§ **Exercise objective**
Restate verbatim the span of lines below between the line with "3. hand of straights" and the line with "23. composite colonng", including those two lines, and only that span.
[Recorded data — start]
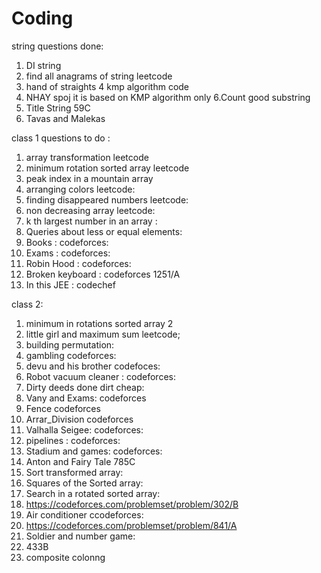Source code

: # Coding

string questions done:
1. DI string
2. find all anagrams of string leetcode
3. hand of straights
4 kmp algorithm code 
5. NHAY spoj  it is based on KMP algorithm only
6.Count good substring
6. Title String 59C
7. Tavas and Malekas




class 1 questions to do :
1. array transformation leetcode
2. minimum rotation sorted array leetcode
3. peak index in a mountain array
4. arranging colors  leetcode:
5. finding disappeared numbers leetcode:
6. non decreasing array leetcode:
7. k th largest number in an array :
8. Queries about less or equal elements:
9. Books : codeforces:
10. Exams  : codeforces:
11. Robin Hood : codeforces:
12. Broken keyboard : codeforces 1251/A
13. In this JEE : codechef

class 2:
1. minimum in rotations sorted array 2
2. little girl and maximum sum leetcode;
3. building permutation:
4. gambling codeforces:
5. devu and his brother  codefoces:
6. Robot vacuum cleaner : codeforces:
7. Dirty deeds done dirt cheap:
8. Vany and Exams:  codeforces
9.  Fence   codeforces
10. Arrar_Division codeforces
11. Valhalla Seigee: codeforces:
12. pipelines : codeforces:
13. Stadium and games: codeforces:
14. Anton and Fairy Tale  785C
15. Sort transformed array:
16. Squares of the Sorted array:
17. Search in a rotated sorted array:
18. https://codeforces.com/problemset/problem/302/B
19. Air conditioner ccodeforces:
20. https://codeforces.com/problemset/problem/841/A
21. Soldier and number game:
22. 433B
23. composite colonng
[Recorded data — finish]
[Recorded data — start]
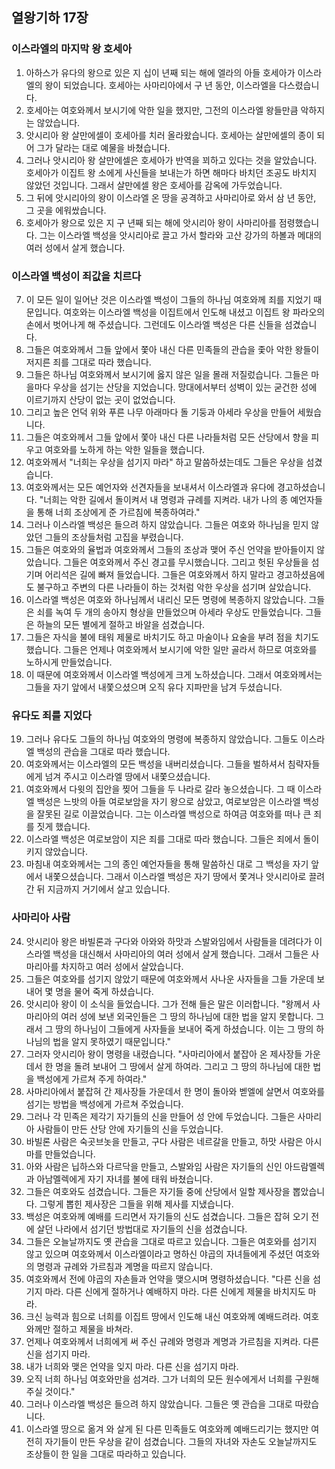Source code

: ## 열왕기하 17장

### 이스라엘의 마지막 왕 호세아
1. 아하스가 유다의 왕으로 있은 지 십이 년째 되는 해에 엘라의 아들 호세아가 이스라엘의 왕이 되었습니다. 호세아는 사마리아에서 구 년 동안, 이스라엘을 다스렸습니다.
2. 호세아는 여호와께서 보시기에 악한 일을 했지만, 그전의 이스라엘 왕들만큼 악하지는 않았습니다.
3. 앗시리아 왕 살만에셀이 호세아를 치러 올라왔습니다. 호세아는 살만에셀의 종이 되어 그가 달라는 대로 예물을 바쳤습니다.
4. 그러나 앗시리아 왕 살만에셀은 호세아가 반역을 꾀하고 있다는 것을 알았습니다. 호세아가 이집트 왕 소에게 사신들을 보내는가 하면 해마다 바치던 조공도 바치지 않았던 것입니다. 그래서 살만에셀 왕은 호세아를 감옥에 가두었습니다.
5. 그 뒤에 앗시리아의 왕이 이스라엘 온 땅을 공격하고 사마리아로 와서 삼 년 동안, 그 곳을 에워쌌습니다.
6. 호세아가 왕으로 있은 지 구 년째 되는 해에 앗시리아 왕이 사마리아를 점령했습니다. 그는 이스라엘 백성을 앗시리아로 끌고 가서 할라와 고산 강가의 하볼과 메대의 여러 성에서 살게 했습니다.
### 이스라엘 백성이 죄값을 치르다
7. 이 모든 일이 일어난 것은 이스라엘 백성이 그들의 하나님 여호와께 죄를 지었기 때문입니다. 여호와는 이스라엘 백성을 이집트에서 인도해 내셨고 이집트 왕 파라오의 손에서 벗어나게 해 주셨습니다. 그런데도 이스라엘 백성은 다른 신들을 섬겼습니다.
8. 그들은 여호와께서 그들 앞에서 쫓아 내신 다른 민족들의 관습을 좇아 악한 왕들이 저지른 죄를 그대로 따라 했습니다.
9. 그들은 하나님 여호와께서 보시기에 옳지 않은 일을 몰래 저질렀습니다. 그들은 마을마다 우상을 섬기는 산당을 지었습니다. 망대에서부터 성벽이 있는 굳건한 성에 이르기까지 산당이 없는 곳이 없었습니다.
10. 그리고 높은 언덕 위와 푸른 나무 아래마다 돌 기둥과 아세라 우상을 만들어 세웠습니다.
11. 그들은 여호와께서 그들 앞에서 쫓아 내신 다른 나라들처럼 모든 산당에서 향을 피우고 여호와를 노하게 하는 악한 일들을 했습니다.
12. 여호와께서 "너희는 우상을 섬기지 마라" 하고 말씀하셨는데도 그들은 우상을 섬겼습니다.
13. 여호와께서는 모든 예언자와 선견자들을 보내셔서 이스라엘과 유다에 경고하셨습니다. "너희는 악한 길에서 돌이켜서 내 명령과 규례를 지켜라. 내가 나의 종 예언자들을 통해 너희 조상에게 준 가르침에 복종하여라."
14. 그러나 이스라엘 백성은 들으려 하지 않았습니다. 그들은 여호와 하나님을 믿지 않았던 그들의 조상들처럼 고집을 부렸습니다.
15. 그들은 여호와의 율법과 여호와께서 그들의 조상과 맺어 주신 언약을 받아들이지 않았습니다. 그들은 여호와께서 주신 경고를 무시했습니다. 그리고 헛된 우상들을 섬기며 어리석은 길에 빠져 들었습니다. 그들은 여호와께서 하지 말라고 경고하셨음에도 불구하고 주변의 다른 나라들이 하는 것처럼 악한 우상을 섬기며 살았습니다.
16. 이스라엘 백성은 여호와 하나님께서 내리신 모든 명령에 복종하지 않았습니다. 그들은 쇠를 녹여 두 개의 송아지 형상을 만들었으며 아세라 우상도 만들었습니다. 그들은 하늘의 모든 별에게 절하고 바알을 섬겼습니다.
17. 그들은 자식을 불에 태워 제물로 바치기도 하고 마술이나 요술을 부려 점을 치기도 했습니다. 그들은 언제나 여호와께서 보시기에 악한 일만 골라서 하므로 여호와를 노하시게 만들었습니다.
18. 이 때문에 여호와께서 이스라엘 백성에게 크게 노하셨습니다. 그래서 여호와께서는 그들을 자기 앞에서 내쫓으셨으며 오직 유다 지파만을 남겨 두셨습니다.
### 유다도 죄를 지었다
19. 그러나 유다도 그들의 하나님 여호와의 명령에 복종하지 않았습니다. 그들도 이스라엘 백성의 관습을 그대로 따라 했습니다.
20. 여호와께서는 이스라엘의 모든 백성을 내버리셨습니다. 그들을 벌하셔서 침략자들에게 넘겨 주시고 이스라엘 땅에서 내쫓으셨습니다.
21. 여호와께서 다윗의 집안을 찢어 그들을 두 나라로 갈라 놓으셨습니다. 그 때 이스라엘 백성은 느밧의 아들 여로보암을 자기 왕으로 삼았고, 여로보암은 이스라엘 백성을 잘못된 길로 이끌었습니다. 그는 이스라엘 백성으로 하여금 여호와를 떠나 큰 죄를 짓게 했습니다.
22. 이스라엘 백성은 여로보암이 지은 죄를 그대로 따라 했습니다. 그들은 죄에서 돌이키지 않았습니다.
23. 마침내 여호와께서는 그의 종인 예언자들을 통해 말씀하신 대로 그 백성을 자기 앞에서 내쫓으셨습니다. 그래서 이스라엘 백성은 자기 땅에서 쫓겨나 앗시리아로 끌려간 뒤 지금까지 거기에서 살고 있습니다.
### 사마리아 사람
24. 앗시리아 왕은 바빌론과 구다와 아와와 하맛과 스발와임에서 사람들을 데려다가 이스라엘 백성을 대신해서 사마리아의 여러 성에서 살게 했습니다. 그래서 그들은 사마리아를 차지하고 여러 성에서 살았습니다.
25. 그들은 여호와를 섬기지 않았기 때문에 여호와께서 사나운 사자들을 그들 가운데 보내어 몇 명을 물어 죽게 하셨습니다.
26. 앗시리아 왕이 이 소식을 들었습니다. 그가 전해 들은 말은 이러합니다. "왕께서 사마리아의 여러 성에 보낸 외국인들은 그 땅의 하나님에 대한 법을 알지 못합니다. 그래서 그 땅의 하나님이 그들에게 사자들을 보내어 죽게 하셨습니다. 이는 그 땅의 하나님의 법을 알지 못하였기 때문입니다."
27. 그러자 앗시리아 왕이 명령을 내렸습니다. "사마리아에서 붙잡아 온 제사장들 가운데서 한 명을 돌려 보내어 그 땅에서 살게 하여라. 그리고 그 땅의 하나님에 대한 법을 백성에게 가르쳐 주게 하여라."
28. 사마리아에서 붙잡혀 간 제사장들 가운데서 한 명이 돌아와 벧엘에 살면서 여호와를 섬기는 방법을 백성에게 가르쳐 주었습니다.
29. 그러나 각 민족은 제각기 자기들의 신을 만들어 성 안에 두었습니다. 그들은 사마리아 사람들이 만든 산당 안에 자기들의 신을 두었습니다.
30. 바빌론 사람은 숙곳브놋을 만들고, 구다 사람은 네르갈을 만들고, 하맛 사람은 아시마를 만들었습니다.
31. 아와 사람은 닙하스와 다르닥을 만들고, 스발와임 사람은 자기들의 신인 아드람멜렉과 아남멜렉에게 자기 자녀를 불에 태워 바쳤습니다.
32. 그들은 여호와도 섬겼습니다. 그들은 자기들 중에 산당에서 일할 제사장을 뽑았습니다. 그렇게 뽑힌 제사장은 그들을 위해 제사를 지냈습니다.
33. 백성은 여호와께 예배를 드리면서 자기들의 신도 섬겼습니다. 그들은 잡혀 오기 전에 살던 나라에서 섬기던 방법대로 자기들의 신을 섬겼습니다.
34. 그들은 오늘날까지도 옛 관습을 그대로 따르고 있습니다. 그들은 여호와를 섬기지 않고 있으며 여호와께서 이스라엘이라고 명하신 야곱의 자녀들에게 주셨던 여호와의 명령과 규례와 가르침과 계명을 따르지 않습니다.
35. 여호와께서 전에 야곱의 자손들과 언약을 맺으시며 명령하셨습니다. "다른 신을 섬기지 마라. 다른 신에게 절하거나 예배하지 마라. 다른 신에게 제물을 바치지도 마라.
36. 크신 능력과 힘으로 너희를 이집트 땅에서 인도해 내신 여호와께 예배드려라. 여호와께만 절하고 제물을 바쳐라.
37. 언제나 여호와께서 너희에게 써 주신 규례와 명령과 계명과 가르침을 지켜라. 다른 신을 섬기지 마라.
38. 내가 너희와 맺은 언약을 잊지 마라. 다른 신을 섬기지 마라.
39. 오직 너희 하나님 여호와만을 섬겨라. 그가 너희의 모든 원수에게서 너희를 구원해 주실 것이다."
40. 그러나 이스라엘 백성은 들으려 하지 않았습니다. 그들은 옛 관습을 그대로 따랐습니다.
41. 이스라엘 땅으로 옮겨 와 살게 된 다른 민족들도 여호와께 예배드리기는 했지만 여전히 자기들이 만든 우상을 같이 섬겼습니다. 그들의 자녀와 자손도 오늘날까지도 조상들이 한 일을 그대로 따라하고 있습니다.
[Recorded data — finish]
§ **Output of the exercise**
3. hand of straights
4 kmp algorithm code 
5. NHAY spoj  it is based on KMP algorithm only
6.Count good substring
6. Title String 59C
7. Tavas and Malekas




class 1 questions to do :
1. array transformation leetcode
2. minimum rotation sorted array leetcode
3. peak index in a mountain array
4. arranging colors  leetcode:
5. finding disappeared numbers leetcode:
6. non decreasing array leetcode:
7. k th largest number in an array :
8. Queries about less or equal elements:
9. Books : codeforces:
10. Exams  : codeforces:
11. Robin Hood : codeforces:
12. Broken keyboard : codeforces 1251/A
13. In this JEE : codechef

class 2:
1. minimum in rotations sorted array 2
2. little girl and maximum sum leetcode;
3. building permutation:
4. gambling codeforces:
5. devu and his brother  codefoces:
6. Robot vacuum cleaner : codeforces:
7. Dirty deeds done dirt cheap:
8. Vany and Exams:  codeforces
9.  Fence   codeforces
10. Arrar_Division codeforces
11. Valhalla Seigee: codeforces:
12. pipelines : codeforces:
13. Stadium and games: codeforces:
14. Anton and Fairy Tale  785C
15. Sort transformed array:
16. Squares of the Sorted array:
17. Search in a rotated sorted array:
18. https://codeforces.com/problemset/problem/302/B
19. Air conditioner ccodeforces:
20. https://codeforces.com/problemset/problem/841/A
21. Soldier and number game:
22. 433B
23. composite colonng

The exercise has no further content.